I didn't even think this would take a lot of time.

But it takes about 5 minutes just to count.

I first tried it with StringInStr() that took the same time.

I thoung maybe stringinstr rereads the whole string every time.

So I used stringmid and a simple IF same result.

In short string comparison takes really long.

I could think maybe thats because its not real compiled code but

I tested the same thing with php (ok this thing cannot count the cr lf for some reason but it works with normal letters) In php it takes 3 seconds to count some string in the large string.

php also aint compiled code.

I know 5 minutes is stil workable because its only going to update every hour or so

but Its not only needing to count the files also to read every file and read the id3 tags and mpeg info.

Wich would mean more time to compare strings. This would take hours. I have a external binary (exe) to read the mp3s but even then comparing the 13 0000 results from that program also would result in hours.

Is there something wich can increase the speed in autoit?

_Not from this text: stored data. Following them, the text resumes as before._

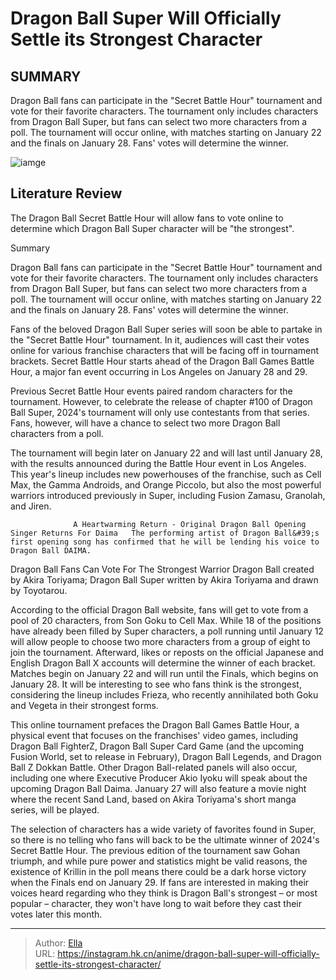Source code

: # Dragon Ball Super Will Officially Settle its Strongest Character


## SUMMARY 



  Dragon Ball fans can participate in the &#34;Secret Battle Hour&#34; tournament and vote for their favorite characters.   The tournament only includes characters from Dragon Ball Super, but fans can select two more characters from a poll.   The tournament will occur online, with matches starting on January 22 and the finals on January 28. Fans&#39; votes will determine the winner.  

![iamge]()

## Literature Review

The Dragon Ball Secret Battle Hour will allow fans to vote online to determine which Dragon Ball Super character will be &#34;the strongest&#34;.


Summary

  Dragon Ball fans can participate in the &#34;Secret Battle Hour&#34; tournament and vote for their favorite characters.   The tournament only includes characters from Dragon Ball Super, but fans can select two more characters from a poll.   The tournament will occur online, with matches starting on January 22 and the finals on January 28. Fans&#39; votes will determine the winner.  





Fans of the beloved Dragon Ball Super series will soon be able to partake in the &#34;Secret Battle Hour&#34; tournament. In it, audiences will cast their votes online for various franchise characters that will be facing off in tournament brackets. Secret Battle Hour starts ahead of the Dragon Ball Games Battle Hour, a major fan event occurring in Los Angeles on January 28 and 29.




Previous Secret Battle Hour events paired random characters for the tournament. However, to celebrate the release of chapter #100 of Dragon Ball Super, 2024&#39;s tournament will only use contestants from that series. Fans, however, will have a chance to select two more Dragon Ball characters from a poll.

          

The tournament will begin later on January 22 and will last until January 28, with the results announced during the Battle Hour event in Los Angeles. This year&#39;s lineup includes new powerhouses of the franchise, such as Cell Max, the Gamma Androids, and Orange Piccolo, but also the most powerful warriors introduced previously in Super, including Fusion Zamasu, Granolah, and Jiren.

                  A Heartwarming Return - Original Dragon Ball Opening Singer Returns For Daima   The performing artist of Dragon Ball&#39;s first opening song has confirmed that he will be lending his voice to Dragon Ball DAIMA.   





 Dragon Ball Fans Can Vote For The Strongest Warrior 
Dragon Ball created by Akira Toriyama; Dragon Ball Super written by Akira Toriyama and drawn by Toyotarou.
         

According to the official Dragon Ball website, fans will get to vote from a pool of 20 characters, from Son Goku to Cell Max. While 18 of the positions have already been filled by Super characters, a poll running until January 12 will allow people to choose two more characters from a group of eight to join the tournament. Afterward, likes or reposts on the official Japanese and English Dragon Ball X accounts will determine the winner of each bracket. Matches begin on January 22 and will run until the Finals, which begins on January 28. It will be interesting to see who fans think is the strongest, considering the lineup includes Frieza, who recently annihilated both Goku and Vegeta in their strongest forms.

This online tournament prefaces the Dragon Ball Games Battle Hour, a physical event that focuses on the franchises&#39; video games, including Dragon Ball FighterZ, Dragon Ball Super Card Game (and the upcoming Fusion World, set to release in February), Dragon Ball Legends, and Dragon Ball Z Dokkan Battle. Other Dragon Ball-related panels will also occur, including one where Executive Producer Akio Iyoku will speak about the upcoming Dragon Ball Daima. January 27 will also feature a movie night where the recent Sand Land, based on Akira Toriyama&#39;s short manga series, will be played.




          

The selection of characters has a wide variety of favorites found in Super, so there is no telling who fans will back to be the ultimate winner of 2024&#39;s Secret Battle Hour. The previous edition of the tournament saw Gohan triumph, and while pure power and statistics might be valid reasons, the existence of Krillin in the poll means there could be a dark horse victory when the Finals end on January 29. If fans are interested in making their voices heard regarding who they think is Dragon Ball&#39;s strongest – or most popular – character, they won&#39;t have long to wait before they cast their votes later this month.



---

> Author: [Ella](https://instagram.hk.cn/)  
> URL: https://instagram.hk.cn/anime/dragon-ball-super-will-officially-settle-its-strongest-character/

Maybe a differend function.

example code autoit takes 5 minutes to count @crlf in result of "dir" with 13 000 lines of names

#include <Constants.au3>

$foo = Run(@ComSpec & " /c dir *.mp3 /b /o /a /s", "i:\!=- mp3", @SW_HIDE, $STDERR_CHILD + $STDOUT_CHILD)
$line = ""
While 1
    $line &= StdoutRead($foo)
    If @error = -1 Then ExitLoop
Wend
$count1 = 0
$count2 = 0


;this takes incredibly long
while 1
    $count1 += 1
    if ($count1 + 1 ) > stringlen($line) then exitloop
    if stringmid($line,$count1,2) == @CRLF then $count2 +=1
wend
;until here


filewrite("test.txt",$line)
msgbox(0,"",$count2 & " " & $count1

example code php takes 3 seconds to count cr lf or some string in result of "dir" with 13 000 lines of names

<?php

$blaat = shell_exec("dir *.mp3 /b /o /a /s");


$count1 = 0;
$count2 = 0;
$string2 = chr(13).chr(10);

while (true == true) {
    $count1 += 1;
    if (($count1 + 1 ) > strlen($blaat)) break;
    if (!strcasecmp(substr($blaat,$count1,2),$string2)) $count2 +=1;
}



echo $count2;
?>
Link to comment
Share on other sites

  • Moderators

Try maybe StringRegExp() to return a variable and then Ubound it? Sorry, I'm hoping I'm following what your looking for correctly.

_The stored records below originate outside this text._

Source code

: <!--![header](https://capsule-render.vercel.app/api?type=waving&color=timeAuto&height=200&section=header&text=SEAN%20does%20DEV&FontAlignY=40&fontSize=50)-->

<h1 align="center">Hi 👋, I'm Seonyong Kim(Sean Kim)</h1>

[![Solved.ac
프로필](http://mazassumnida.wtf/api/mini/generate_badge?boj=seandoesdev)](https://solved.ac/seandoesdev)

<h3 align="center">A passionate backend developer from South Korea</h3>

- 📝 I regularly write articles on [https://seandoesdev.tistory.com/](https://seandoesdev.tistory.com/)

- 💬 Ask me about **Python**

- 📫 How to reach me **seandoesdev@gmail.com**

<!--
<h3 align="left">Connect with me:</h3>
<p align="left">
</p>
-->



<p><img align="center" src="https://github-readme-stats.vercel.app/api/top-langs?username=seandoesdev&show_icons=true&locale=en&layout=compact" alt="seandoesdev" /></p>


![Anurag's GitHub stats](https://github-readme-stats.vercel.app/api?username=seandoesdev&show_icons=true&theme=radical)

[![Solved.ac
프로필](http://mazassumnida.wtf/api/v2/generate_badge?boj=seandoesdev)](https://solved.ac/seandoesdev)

Common sense plays a role in the basics of understanding AutoIt... If you're lacking in that, do us all a favor, and step away from the computer.

Link to comment
Share on other sites

I dont expect AutoIt to be optimized for string handeling like PHP is. So it is possible you have used the worst case scenario for AutoIt.

How about using somthing like this: (I have not tested this, neither used StringRegExp in AutoIt before)

;StringRegExp ( "test", "pattern" [, flag ] )
dim $arr = StringRegExp($line, @CRLF, 3); 3 or 1.
$count = UBound($arr)
Link to comment
Share on other sites

Too bad no reactions...

Well give me awhile :-)

$line = ""

For $i = 1 To 500
    $line = $line & "test data " & @CRLF
Next

;MsgBox(0,"",$line)

$count1 = 0
$count2 = 0
;this takes incredibly long
$start = TimerInit()
While 1
    $count1 = $count1 + 1
    if ($count1 + 1) > StringLen($line) Then ExitLoop
    If StringMid($line, $count1, 2) == @CRLF Then $count2 = $count2 + 1
WEnd
MsgBox(0, "", (TimerDiff($start) / 1000))
;until here
MsgBox(0, "", $count2 & " " & $count1)


$count1 = 0
$count2 = 0
$start = TimerInit()
$count1 = StringLen($line)
$count2 = StringLen(StringAddCR($line)) - StringLen($line)
MsgBox(0, "", (TimerDiff($start) / 1000))
MsgBox(0, "", $count2 & " " & $count1)
I'm not sure that I understood what you wanted with $count1

If this works for you, credit tylo and my selective memory:

http://www.autoitscript.com/forum/index.ph...indpost&p=44449

If it does not do what you wanted - forget that I ever posted to this thread :-)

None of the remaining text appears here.